Se ha cumplido un año de la permanencia del senador boliviano Róger Pinto en la Embajada de Brasil, país que le ha concedido asilo político luego de que el parlamentario acumulara decenas de procesos judiciales promovidos por el Gobierno nacional, en represalia por las denuncias de corrupción (y de narcotráfico), muchas de las cuales –tal como lo han demostrado hechos posteriores-, tenían suficientes evidencias de respaldo y asidero legal.
Durante los últimos 365 días, el Gobierno boliviano se ha dedicado a expresar una serie de “chicanerías” para negar la salida de Pinto y posibilitarle que se traslade a Brasil, donde la Cancillería y la propia presidencia de la República han exigido con suficiente vehemencia que Bolivia cumpla las normas internacionales que respaldan perfectamente la decisión del país vecino.

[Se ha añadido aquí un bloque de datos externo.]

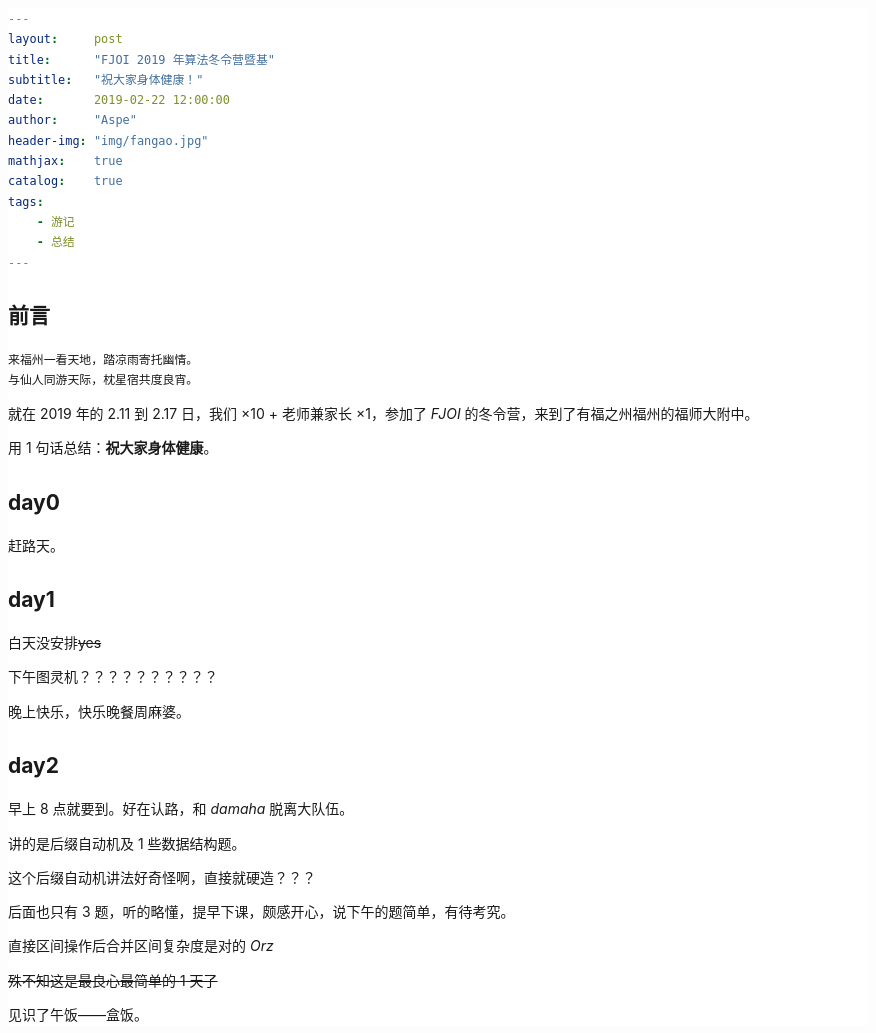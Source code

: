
 ```yaml
---
layout:     post
title:      "FJOI 2019 年算法冬令营暨基"
subtitle:   "祝大家身体健康！"
date:       2019-02-22 12:00:00
author:     "Aspe"
header-img: "img/fangao.jpg"
mathjax:    true
catalog:    true
tags:
    - 游记
    - 总结
---
```


## 前言

```
来福州一看天地，踏凉雨寄托幽情。
与仙人同游天际，枕星宿共度良宵。
```

就在 $2019$ 年的 $2.11$ 到 $2.17$ 日，我们 $\times 10$ $+$ 老师兼家长 $\times 1$，参加了 $FJOI$ 的冬令营，来到了有福之州福州的福师大附中。

用 $1$ 句话总结：**祝大家身体健康**。

## day0

赶路天。

## day1

白天没安排~~yes~~

下午图灵机？？？？？？？？？？

晚上快乐，快乐晚餐周麻婆。

## day2

早上 8 点就要到。好在认路，和 $damaha$ 脱离大队伍。

讲的是后缀自动机及 $1$ 些数据结构题。

这个后缀自动机讲法好奇怪啊，直接就硬造？？？

后面也只有 $3$ 题，听的略懂，提早下课，颇感开心，说下午的题简单，有待考究。

直接区间操作后合并区间复杂度是对的 $Orz$

~~殊不知这是最良心最简单的 $1$ 天了~~

见识了午饭——盒饭。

Aunque parezca mentira, hasta hace unos días, la ministra de Propaganda de Bolivia, Amanda Dávila, todavía insistía en la tesis de que “el asilo no procede en procesos por delitos comunes”, cuando en realidad la tipificación delictiva del asilado no tiene nada que ver para la otorgación de este beneficio, sino la evidencia de que en el país no existen las garantías para que se efectúe un juicio justo. Y sobre este aspecto, precisamente, pueden atestiguar decenas de miles de bolivianos que sufren retardación de justicia y cientos de líderes opositores que son víctimas del acoso judicial de un sistema jurídico instrumentalizado por el partido de Gobierno.
Las autoridades nacionales, muy proclives a la engañifa y la trampa, han tratado todo este tiempo de poner en práctica sus “estrategias envolventes” con Brasil, olvidando que la diplomacia brasileña es una de las más preparadas y profesionales del mundo y que actúa basada en las leyes y en los principios fundamentales que rigen las relaciones internacionales. Tampoco han funcionado los intentos por negociar el cumplimiento de las normas o apelar a la vileza de tomar como rehenes a doce hinchas del club Corinthians presos en Oruro desde febrero, a quienes se pretende canjear por el senador.

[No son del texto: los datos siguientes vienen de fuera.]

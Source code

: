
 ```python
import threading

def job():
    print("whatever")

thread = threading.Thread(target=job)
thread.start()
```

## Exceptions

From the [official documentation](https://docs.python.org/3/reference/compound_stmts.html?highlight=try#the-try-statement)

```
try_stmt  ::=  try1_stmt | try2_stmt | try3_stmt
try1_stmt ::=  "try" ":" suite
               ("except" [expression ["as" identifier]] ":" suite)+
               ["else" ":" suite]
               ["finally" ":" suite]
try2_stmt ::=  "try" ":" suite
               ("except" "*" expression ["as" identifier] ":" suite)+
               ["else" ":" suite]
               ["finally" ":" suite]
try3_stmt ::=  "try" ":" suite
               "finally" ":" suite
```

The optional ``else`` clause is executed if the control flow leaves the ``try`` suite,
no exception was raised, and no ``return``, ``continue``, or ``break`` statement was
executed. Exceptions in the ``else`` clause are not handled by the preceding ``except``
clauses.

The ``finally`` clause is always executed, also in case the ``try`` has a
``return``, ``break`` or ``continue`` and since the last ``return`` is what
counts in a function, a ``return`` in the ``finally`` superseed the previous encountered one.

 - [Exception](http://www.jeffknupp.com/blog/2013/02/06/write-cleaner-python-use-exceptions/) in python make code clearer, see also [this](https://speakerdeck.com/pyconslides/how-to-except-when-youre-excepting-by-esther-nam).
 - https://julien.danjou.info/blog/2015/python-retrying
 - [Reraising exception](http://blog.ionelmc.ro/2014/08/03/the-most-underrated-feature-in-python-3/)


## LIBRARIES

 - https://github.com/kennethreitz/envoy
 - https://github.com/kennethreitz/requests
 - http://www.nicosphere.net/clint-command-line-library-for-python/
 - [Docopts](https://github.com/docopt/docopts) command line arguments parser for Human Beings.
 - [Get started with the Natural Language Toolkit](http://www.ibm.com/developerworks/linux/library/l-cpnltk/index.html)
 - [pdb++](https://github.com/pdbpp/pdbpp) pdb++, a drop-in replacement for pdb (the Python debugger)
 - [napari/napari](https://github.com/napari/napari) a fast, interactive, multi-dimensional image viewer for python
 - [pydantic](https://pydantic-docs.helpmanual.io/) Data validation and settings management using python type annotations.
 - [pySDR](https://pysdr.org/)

Todo este lamentable proceso no ha hecho más que tensionar las relaciones entre Bolivia y Brasil, con un lamentable saldo para el camino de integración que deberían transitar sin interrupciones ambas naciones y cuyos beneficios más importantes recaen en este lado de la frontera. Al presidente Morales debería preocuparle que la presidente Dilma Rousseff, que ha visitado todos los países de la región, ha debido suspender varias veces su llegada a Bolivia y obviamente eso tiene que ver con el malestar existente en Brasilia por este impasse.
El surgimiento de las complicaciones entre ambos países, ha perjudicado especialmente la puesta en marcha del programa antidrogas que han firmado Bolivia y Brasil, conjuntamente con Estados Unidos y que prevé que los brasileños, principal mercado para la droga boliviana, ocupen en lugar de los norteamericanos en el apoyo, seguimiento y supervisión de las tareas de interdicción y de erradicación de los cultivos de coca que se destinan a la fabricación de cocaína. Pese a que este debería ser un capítulo aparte de las relaciones, así como es el contrato de compra-venta de gas, el Gobierno boliviano parece haber aprovechado las circunstancias difíciles para frenar las acciones que debería haber encarado Brasil para combatir a los narcos. Como se ve, algún beneficiado hay con este río revuelto.